NOTE: Later, you can share the experiments you're working on by inviting others to your workspace. You can do this in Machine Learning Studio on the SETTINGS page. You just need the Microsoft account or organizational account for each user.
Specify the Azure LOCATION, then enter an existing Azure STORAGE ACCOUNT or select Create a new storage account to create a new one.
Select CREATE AN ML WORKSPACE to create your workspace.
Accessing Azure Machine Learning Studio
After your Machine Learning workspace is created, you will see it listed on the portal under MACHINE LEARNING.
Select your workspace from the list and then select Sign-in to ML Studio to access the Machine Learning Studio so you can create your first experiment!
When prompted to take a tour select Not Now.

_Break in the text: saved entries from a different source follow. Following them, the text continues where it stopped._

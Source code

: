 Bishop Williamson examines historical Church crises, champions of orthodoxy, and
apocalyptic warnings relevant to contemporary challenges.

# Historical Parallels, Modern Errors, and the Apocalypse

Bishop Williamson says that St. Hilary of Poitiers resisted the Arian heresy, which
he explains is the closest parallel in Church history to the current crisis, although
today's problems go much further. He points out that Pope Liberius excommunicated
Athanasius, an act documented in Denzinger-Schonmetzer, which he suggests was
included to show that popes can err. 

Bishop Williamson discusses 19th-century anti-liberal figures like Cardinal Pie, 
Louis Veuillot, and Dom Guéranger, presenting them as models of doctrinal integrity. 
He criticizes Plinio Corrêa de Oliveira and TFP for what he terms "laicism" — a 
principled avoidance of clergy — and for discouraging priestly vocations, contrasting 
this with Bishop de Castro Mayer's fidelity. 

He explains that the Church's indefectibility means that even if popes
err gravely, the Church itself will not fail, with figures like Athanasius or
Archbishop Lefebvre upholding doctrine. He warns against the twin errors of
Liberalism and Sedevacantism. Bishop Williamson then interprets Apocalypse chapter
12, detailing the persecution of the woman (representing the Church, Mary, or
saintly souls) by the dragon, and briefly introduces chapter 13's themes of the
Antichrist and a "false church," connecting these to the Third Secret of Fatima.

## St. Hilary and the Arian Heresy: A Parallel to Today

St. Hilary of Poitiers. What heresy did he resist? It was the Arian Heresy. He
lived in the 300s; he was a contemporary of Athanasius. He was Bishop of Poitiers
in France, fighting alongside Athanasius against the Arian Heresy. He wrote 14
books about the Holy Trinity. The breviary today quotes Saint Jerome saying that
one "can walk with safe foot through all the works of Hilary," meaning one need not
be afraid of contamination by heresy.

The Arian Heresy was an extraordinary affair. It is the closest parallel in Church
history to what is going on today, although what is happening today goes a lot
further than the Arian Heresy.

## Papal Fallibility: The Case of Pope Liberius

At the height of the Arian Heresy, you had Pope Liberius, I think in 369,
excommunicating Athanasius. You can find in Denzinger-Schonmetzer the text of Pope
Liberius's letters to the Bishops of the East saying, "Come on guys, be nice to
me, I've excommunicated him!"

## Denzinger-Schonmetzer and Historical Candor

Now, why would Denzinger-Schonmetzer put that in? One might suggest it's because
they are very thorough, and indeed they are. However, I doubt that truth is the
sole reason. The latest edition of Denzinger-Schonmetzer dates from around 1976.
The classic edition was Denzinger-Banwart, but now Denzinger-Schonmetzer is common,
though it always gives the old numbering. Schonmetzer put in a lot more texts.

You may want to take a tour later when you are exploring this tool on your own.
Start a new experiment. At the bottom of the screen select +NEW
Select +Blank Experiment
Change the title at the top of the experiment to read “My first Azure ML experiment” – the title you specify here is actually the name for the experiment you will see in the menu.
Type “flight” into the search bar and drag the Flight on-time performance Dataset to the workspace. This is one of many sample datasets built into Azure Machine Learning Studio designed to help you learn and explore the tool.
Right click on the dataset on your worksheet and select dataset | visualize from the pop-up menu, explore the dataset by clicking on different columns. It’s essential when you do machine learning to know as much as you can about your data. This dataset provides information about flights and whether or not they arrived on time.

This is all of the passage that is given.